I considered painting my cardboard box or somehow making it look like it isn't cardboard, but then I decided it would be pretty cool if it really just looked like a cardboard box, so that is the design I went with. I hope you like it:)
If you like this 'ible, Please vote for it in the Cardboard & Duck tape, Up! 3d printer, and the Make-to-Learn Youth Contests.
For the Make-to-Learn Youth contest I have to answer four questions about what I learned doing this project:
What did you make?
I made a case for my computer out of cardboard. The case the computer had was big, ugly, and weighed a ton! So I decided to make a smaller better looking case for it. In fact, the whole computer in its new case weighs less than the old case alone! I wanted it to look cool, but also be obvious that it was made of cardboard. That was why I didn't paint it. The case is made entirely of cardboard, except for the catch I used to hold the lid down, it is a magnetic snap that was supposed to be used for a purse. I used an Xacto knife to cut out the parts, and used mostly hot melt glue to hold it together.
How did you make it?
I came up with the idea of making a case out of cardboard when I was looking through the contests on Instructables a few days ago. I saw the Cardboard contest and knew I just had to make something for it, and I came up with this! I made this without any help, and it took me two days:) Some of my ideas for it changed as I went along, for instance at first I was going to cut all of the holes in the cardboard sort of squiggly, but then I decided straight lines and geometric shapes would look better (and curved lines are WAY to hard to cut;).
Where did you make it?
I made it this completely at home.
What did you learn?
Wow.

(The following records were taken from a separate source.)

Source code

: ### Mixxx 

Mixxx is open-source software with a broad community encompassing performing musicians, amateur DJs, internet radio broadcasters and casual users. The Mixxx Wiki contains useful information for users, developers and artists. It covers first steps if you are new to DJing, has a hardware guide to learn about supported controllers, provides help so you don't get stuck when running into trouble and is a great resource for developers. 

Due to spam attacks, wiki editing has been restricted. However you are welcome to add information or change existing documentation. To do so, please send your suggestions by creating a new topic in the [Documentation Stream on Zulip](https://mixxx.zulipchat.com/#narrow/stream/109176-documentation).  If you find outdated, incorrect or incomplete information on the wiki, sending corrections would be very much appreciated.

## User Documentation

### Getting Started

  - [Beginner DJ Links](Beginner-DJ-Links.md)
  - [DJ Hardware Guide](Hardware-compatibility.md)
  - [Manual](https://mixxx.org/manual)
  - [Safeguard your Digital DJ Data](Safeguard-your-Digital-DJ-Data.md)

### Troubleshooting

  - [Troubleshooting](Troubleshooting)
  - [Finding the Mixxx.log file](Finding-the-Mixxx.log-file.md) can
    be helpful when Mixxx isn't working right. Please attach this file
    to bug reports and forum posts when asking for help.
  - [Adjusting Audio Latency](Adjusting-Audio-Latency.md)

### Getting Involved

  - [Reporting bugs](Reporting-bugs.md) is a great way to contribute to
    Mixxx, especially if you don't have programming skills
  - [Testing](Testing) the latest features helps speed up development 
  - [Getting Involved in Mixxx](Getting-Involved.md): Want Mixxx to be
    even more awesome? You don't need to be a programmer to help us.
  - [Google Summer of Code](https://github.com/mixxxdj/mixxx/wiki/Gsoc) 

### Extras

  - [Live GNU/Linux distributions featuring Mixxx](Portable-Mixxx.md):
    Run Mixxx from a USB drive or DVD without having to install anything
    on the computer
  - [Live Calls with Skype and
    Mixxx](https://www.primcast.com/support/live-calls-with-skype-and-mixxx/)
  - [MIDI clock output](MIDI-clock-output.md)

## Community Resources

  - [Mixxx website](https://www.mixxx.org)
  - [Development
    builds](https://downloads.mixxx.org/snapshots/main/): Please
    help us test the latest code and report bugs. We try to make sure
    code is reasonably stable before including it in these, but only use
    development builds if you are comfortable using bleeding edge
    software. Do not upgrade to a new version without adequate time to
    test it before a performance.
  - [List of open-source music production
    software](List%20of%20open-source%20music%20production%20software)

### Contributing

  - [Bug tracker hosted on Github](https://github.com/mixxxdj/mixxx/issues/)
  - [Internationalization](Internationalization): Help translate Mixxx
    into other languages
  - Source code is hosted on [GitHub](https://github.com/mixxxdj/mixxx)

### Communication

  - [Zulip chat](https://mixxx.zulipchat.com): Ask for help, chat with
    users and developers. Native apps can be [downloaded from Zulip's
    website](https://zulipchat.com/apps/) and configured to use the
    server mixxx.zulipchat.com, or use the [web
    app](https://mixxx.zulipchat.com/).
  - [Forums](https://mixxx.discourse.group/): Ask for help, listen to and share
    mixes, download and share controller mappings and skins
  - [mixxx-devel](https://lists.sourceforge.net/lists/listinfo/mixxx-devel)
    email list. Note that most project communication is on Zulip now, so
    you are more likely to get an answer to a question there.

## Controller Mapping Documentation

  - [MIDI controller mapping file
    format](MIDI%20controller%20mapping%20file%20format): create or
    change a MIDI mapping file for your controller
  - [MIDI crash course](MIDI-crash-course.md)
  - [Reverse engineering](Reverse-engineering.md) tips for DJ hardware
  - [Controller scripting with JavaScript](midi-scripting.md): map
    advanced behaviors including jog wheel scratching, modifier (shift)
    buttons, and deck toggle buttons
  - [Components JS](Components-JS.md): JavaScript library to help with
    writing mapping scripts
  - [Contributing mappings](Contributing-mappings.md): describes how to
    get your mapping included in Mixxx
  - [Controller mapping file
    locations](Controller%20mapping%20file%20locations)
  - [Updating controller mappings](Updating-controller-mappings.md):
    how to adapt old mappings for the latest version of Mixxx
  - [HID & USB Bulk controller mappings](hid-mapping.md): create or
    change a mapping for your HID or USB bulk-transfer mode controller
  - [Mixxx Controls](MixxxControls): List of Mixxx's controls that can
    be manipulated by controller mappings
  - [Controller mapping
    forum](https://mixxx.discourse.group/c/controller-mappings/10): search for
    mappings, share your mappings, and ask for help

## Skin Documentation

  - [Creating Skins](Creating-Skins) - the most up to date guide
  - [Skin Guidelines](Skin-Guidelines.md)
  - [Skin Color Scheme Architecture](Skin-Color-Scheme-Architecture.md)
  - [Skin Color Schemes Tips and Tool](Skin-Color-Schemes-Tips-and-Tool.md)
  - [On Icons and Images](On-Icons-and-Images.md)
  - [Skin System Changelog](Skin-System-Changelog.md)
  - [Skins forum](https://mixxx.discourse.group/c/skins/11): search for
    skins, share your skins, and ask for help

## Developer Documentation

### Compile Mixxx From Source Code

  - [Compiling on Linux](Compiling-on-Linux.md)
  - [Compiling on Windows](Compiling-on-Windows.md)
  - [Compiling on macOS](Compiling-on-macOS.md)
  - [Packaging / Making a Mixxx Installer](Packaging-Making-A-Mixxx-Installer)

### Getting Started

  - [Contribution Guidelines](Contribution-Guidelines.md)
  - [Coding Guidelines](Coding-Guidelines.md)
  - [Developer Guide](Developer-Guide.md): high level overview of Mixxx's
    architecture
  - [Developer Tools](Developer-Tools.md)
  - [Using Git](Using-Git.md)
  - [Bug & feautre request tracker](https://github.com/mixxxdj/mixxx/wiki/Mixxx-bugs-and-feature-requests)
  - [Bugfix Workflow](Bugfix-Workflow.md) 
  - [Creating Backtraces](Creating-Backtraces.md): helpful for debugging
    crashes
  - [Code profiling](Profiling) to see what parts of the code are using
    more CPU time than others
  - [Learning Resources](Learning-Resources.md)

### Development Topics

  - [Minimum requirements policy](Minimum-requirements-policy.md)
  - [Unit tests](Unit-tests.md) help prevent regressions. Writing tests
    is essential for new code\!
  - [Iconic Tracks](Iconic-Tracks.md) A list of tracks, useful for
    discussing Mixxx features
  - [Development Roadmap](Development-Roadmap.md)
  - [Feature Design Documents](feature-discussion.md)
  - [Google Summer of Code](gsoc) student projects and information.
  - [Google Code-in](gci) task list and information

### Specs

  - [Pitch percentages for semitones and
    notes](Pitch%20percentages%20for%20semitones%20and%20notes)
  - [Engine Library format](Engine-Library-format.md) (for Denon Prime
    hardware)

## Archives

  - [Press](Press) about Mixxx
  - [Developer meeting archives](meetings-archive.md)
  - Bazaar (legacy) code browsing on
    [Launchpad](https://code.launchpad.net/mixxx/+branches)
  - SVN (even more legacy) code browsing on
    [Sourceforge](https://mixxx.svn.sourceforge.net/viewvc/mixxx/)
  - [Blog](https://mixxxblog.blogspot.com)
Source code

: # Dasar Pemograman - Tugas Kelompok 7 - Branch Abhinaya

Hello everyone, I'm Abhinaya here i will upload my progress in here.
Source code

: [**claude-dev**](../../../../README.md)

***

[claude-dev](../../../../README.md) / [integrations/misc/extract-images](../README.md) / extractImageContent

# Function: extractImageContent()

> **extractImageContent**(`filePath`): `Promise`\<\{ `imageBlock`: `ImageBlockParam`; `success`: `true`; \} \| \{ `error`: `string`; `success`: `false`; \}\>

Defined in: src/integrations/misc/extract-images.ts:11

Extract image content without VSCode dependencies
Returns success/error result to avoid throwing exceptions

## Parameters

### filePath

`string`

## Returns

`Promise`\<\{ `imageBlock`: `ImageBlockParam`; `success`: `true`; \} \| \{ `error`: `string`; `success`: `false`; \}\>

I learned a LOT from this! I never thought I would be able to do it! It was much easier than I thought, the hardest part was remembering where everything went. It was also a challenge to fit everything into the cardboard box, and mounting the parts in the box so that everything was sturdy enough. I learned a lot about how computers work when I was looking up guides for taking the old computer apart. I also learned that the only time super glue sticks to ANYTHING is when you don't want it to. Like sticking my fingers together, for example;) Seriously, though I had a great time with this project, and learned a lot:)
Step 1: What You Need
- A computer in need of a newer, awesomer, case, or the parts to build a computer if you are making one from scratch
- Misc. cardboard boxes and pieces of cardboard - My box was 11.5 x 9 x 10.5 inches
- peice of white cardboard or painted cardboard for the accents
- Hot melt glue gun and glue
- Super Glue
- Magnetic purse snap or two small round magnets
Step 2: Disassembling the Old Computer
Disclaimer: There is the potential for harm either to you, or to your computer. I am responsible for Neither! Do NOT disassemble the power supply, as this can shock you across the room, or kill you. Don't open your computer case until you have unplugged your computer and let it sit for 20 min. Pay attention to what you are doing so you know how to reassemble your computer when the time comes. Be gentle! these are fragile parts, treat them as such!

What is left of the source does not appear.